Apr
24
Doing Nothing, By Russell Sears
April 24, 2009 |
Doing Nothing As Learned from My Kenyan and Mathematician Friends.
I have said it many times that the reason the Africans are better than the American runners, is they know how to rest to recover. Americans will sometimes try to simulate Kenyan training methods and conditions in Colorado. But the Americans that have been successful at doing so incorporate one key ingredient: lots of Kenyans. Its not that the Kenyans train harder, or that their high altitude environment is superior to Colorado, or American effort. No, they bring an attitude. Bob Kennedy, the first USA or “European” tern to break 13 minute barrier in the 5k, was one of the first to train with them. He would describe their method as doing nothing but running. They would lie around all day, eat and run. No chores but washing their few clothes in the creek on Saturdays.
It has been said that their culture values being lazy. Their culture allows them to accept “doing nothing” most of the time. But I would disagree. If you know them and have made friends with them, they value socializing a great deal. They will work extremely hard, running 3 times a day and often run through injury and hardship that would make most westerners nauseated on hearing or seeing the gritty details.
The Kenyans I’ve known are great friends. They work very hard at it; at a level most westerners would find exhausting.
I first became good at running in grad school, where I was hanging on academically by the skin of my teeth at Virginia Tech. I was studying my hardest, and running just as hard, putting in 100+ mile weeks for months on end.
Many of my more exclusively athletic focused and more gifted running friends, in college, would put in harder workouts, but couldn’t achieve the volume or consistency that I was able to.

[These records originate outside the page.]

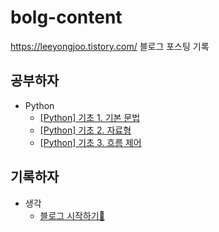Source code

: # bolg-content
https://leeyongjoo.tistory.com/ 블로그 포스팅 기록 

## 공부하자
- Python
  - [[Python] 기초 1. 기본 문법](https://leeyongjoo.tistory.com/9)
  - [[Python] 기초 2. 자료형](https://leeyongjoo.tistory.com/10)
  - [[Python] 기초 3. 흐름 제어](https://leeyongjoo.tistory.com/11)

## 기록하자
- 생각
  - [블로그 시작하기👶](https://leeyongjoo.tistory.com/7)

Since I was a math student amongst Phys’ Ed majors, my peers would ask how I could work so hard on my studies. To them math was a major effort.
But on the reverse side, many of my math friends put me to shame in their studies. Almost all in my class had a much better undergrad math curriculum than I did, most had more talent also. But only half the class made it to their second year.

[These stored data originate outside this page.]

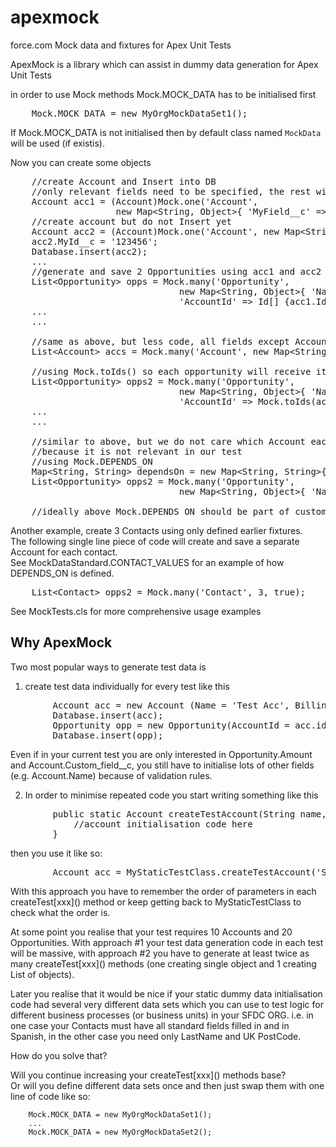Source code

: apexmock
========

force.com Mock data and fixtures for Apex Unit Tests

ApexMock is a library which can assist in dummy data generation for Apex Unit Tests
     
  in order to use Mock methods Mock.MOCK_DATA has to be initialised first  
<pre>
	Mock.MOCK_DATA = new MyOrgMockDataSet1();
</pre>
If Mock.MOCK_DATA is not initialised then by default class named `MockData` will be used (if existis).

Now you can create some objects
<pre>
	//create Account and Insert into DB
	//only relevant fields need to be specified, the rest will be taken from MyOrgMockDataSet1
	Account acc1 = (Account)Mock.one('Account', 
					new Map&lt;String, Object>{ 'MyField__c' => 'some-value', 'OtherField__c' => 123}, true); 
	//create account but do not Insert yet
	Account acc2 = (Account)Mock.one('Account', new Map&lt;String, Object>{ 'Name' => 'Acc 2'}, false);
	acc2.MyId__c = '123456';
	Database.insert(acc2);
	...
	//generate and save 2 Opportunities using acc1 and acc2 as their Accounts
	List&lt;Opportunity> opps = Mock.many('Opportunity', 
								new Map&lt;String, Object>{ 'Name' => 'Opp#{COUNTER}', 
								'AccountId' => Id[] {acc1.Id, acc2.Id}}, 2, true); 
	...
	...

	//same as above, but less code, all fields except Accoun.Name are taken from fixtures 
	List&lt;Account> accs = Mock.many('Account', new Map&lt;String, Object>{ 'Name' => 'Acc #{COUNTER}'}, 2, true)

	//using Mock.toIds() so each opportunity will receive its own account Id
	List&lt;Opportunity> opps2 = Mock.many('Opportunity', 
								new Map&lt;String, Object>{ 'Name' => 'Opp#{COUNTER}', 
								'AccountId' => Mock.toIds(accs)}, 2, true); 
	...
	...
	
	//similar to above, but we do not care which Account each Opportunity will be assigned to, 
	//because it is not relevant in our test
	//using Mock.DEPENDS_ON
	Map&lt;String, String&gt; dependsOn = new Map&lt;String, String&gt;{'AccountId' => 'Account', 'My_Related_Object_Ref__c' => 'My_Related_Object__c'};
	List&lt;Opportunity> opps2 = Mock.many('Opportunity', 
								new Map&lt;String, Object>{ 'Name' => 'Opp#{COUNTER}', Mock.DEPENDS_ON => dependsOn}, 2, true); 
								
	//ideally above Mock.DEPENDS_ON should be part of custom data fixture, e.g. in MockData class, but if we need to overwrite Mock.DEPENDS_ON value locally then we can.
</pre>
Another example, create 3 Contacts using only defined earlier fixtures.  
The following single line piece of code will create and save a separate Account for each contact.  
See MockDataStandard.CONTACT_VALUES for an example of how DEPENDS_ON is defined.
<pre>
	List&lt;Contact> opps2 = Mock.many('Contact', 3, true); 
</pre>
 See MockTests.cls for more comprehensive usage examples

Why ApexMock
------------
Two most popular ways to generate test data is

1. create test data individually for every test like this
<pre>
		Account acc = new Account (Name = 'Test Acc', BillingStreet = 'Some street', Custom_Field__c = 'some value'...);
		Database.insert(acc);
		Opportunity opp = new Opportunity(AccountId = acc.id, StageName = 'Prospecting', Amount = 100, Some_Field__c = 'value here', ...);
		Database.insert(opp);
</pre>
  Even if in your current test you are only interested in Opportunity.Amount and Account.Custom_field__c, you still have to initialise lots
  of other fields (e.g. Account.Name) because of validation rules.

2. In order to minimise repeated code you start writing something like this
<pre>
		public static Account createTestAccount(String name, String billingStreet, ..., Boolean saveIntoDb) {
			//account initialisation code here
		}
</pre>
  then you use it like so:
<pre>
		Account acc = MyStaticTestClass.createTestAccount('Some Name', 'Some address', ..., true);
</pre>
  With this approach you have to remember the order of parameters in each createTest\[xxx]() method or keep getting back to MyStaticTestClass
  to check what the order is.

At some point you realise that your test requires 10 Accounts and 20 Opportunities.
With approach #1 your test data generation code in each test will be massive, with approach #2 you have to generate at least twice as many
createTest\[xxx]() methods (one creating single object and 1 creating List of objects).

Later you realise that it would be nice if your static dummy data initialisation code had several very different data sets which you can use
to test logic for different business processes (or business units) in your SFDC ORG.
i.e. in one case your Contacts must have all standard fields filled in and in Spanish, in the other case you need only LastName and UK PostCode.

How do you solve that?

Will you continue increasing your createTest\[xxx]() methods base?  
Or will you define different data sets once and then just swap them with one line of code like so:

		Mock.MOCK_DATA = new MyOrgMockDataSet1();
		...
		Mock.MOCK_DATA = new MyOrgMockDataSet2();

Most, especially those that did not continue to their second year would rarely if ever put forth any physical effort. Many would ask how in the world I could run 100+ miles a week and study. Many of the professors were proud of my track accomplishments, proving by exception a math geek could excel in sports. A few Profs, however, would ridicule my dedication to running and use my borderline grades as evidence that I was not willing to put in the hard work and question my dedication to math and grad school.
There were of course even worse math professors, ones the university did not even trust near students, due to their social difficulties and their unbalanced mental state.
Those professors, however, that I admired once I got to know them did have some physically demanding hobby or pastime. The mental demands of their positions required many restful moments; they let their mind do nothing while their bodies worked hard. These professors not only related well with the students, in my opinion, their published works were much more interesting than the esoteric works, extremely complex but of trivial worth, of the more imbalanced professors .
As Mr. Sogi suggest the key to winning often is doing nothing. But the best of them have really mastered the art of defining what “nothing” is.
Nigel Davies comments:
Interesting post Russ. Coincidentally I'm currently thinking about these issues myself and am in the midst of a book by the interesting authoress, Chin-Ning Chu entited 'Do Less, Achieve More'. My sense is that our Western 'work ethic' often leads us to need to appear busy, even when activity is likely to be unproductive. And there would seem to be many applications of this same concept in all walks of life.
Michele Pezzutti responds:
"My sense is that our Western 'work ethic' often leads us to need to appear busy, even when activity is likely to be unproductive. "
I agree on your comment. However, some cultures are less prone to it, especially in the north of Europe. In a phase between two project I was managing, activity was quite low as we were completing tails of the old one and waiting for the new one to reach full speed. I did not feel at ease in this situation. But my manager at that time gave me the following advice: "Recover your energy during these periods because soon you'll need a lot of energy again". And he meant it.